# PROBLEM REQUIREMENTS:
Your task is to quote the records from their first line through the line containing "based on the", with nothing added or left out.

# DATASET:
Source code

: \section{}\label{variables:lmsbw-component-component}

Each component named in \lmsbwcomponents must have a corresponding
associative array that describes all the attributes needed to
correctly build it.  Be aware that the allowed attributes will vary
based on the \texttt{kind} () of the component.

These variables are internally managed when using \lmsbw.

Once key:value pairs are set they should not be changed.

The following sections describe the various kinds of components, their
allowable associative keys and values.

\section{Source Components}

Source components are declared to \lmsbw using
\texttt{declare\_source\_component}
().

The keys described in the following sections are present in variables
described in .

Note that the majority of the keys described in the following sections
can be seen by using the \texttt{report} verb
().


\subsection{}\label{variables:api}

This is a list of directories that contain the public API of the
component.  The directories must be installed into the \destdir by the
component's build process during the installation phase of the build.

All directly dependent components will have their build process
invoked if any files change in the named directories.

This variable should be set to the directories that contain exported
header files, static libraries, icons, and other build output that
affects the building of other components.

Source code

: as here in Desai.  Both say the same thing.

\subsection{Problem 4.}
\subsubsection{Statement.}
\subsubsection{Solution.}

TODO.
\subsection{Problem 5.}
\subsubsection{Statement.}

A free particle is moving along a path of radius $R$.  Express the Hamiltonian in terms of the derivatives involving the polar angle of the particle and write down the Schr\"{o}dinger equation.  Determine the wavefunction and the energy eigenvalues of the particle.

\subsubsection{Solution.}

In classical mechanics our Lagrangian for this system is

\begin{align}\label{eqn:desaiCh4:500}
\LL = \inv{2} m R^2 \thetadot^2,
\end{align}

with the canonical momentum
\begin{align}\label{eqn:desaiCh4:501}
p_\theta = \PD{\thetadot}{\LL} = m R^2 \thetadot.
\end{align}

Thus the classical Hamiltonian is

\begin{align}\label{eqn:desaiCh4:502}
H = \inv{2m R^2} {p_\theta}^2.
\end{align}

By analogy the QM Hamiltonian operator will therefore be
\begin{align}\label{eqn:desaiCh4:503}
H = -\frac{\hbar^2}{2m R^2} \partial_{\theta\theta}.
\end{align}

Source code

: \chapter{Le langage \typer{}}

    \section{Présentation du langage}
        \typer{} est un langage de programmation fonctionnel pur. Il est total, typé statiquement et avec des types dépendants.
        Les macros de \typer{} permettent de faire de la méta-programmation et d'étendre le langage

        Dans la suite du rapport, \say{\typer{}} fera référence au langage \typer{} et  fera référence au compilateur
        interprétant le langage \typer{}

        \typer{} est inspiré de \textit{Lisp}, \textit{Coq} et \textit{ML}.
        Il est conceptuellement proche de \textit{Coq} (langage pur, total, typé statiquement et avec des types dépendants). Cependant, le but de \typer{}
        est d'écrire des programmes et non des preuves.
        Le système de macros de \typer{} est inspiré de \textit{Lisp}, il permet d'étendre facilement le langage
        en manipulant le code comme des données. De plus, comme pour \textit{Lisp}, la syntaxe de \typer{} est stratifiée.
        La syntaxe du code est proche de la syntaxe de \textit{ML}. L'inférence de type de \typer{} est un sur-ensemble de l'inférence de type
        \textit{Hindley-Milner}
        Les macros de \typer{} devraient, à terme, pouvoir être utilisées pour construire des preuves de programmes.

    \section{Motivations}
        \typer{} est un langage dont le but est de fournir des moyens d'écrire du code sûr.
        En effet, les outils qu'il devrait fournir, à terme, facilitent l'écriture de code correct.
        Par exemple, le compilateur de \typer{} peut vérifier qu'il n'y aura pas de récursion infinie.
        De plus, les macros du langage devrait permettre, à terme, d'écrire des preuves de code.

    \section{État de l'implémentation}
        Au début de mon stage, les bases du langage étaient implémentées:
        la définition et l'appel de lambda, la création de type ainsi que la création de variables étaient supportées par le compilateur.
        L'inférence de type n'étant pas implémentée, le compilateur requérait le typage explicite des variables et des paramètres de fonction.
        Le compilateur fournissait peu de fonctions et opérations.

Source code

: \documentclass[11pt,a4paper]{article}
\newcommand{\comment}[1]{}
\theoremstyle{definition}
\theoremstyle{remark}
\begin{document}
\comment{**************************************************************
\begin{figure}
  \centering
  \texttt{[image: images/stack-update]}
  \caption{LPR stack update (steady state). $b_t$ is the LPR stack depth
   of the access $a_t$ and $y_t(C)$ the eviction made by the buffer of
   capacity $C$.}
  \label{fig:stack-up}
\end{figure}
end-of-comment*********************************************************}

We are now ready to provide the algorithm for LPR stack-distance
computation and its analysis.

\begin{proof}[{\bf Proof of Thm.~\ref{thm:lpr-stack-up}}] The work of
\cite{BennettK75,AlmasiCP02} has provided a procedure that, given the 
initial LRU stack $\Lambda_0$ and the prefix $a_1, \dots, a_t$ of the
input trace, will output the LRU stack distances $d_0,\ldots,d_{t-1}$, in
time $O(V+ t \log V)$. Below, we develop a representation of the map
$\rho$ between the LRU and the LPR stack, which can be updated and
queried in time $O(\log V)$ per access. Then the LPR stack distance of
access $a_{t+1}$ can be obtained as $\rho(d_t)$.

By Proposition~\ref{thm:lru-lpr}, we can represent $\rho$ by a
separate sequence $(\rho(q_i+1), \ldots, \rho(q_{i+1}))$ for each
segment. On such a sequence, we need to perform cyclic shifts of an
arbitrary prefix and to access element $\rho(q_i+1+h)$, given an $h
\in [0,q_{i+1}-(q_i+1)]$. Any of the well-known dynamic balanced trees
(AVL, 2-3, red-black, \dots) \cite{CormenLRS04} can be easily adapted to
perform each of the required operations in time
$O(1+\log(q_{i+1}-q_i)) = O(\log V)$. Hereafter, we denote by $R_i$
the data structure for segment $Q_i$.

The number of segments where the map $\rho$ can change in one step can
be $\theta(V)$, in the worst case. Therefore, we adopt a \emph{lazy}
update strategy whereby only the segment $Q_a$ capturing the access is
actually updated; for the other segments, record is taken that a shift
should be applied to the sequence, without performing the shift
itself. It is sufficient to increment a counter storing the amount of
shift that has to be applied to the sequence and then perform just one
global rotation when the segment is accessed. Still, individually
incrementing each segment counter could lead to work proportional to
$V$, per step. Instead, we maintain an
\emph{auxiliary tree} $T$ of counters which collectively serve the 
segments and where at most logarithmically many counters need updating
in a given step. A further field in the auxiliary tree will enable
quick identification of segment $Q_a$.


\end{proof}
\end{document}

# RESPONSE TO THE EXERCISE:
Source code

: \section{}\label{variables:lmsbw-component-component}

Each component named in \lmsbwcomponents must have a corresponding
associative array that describes all the attributes needed to
correctly build it.  Be aware that the allowed attributes will vary
based on the \texttt{kind} () of the component.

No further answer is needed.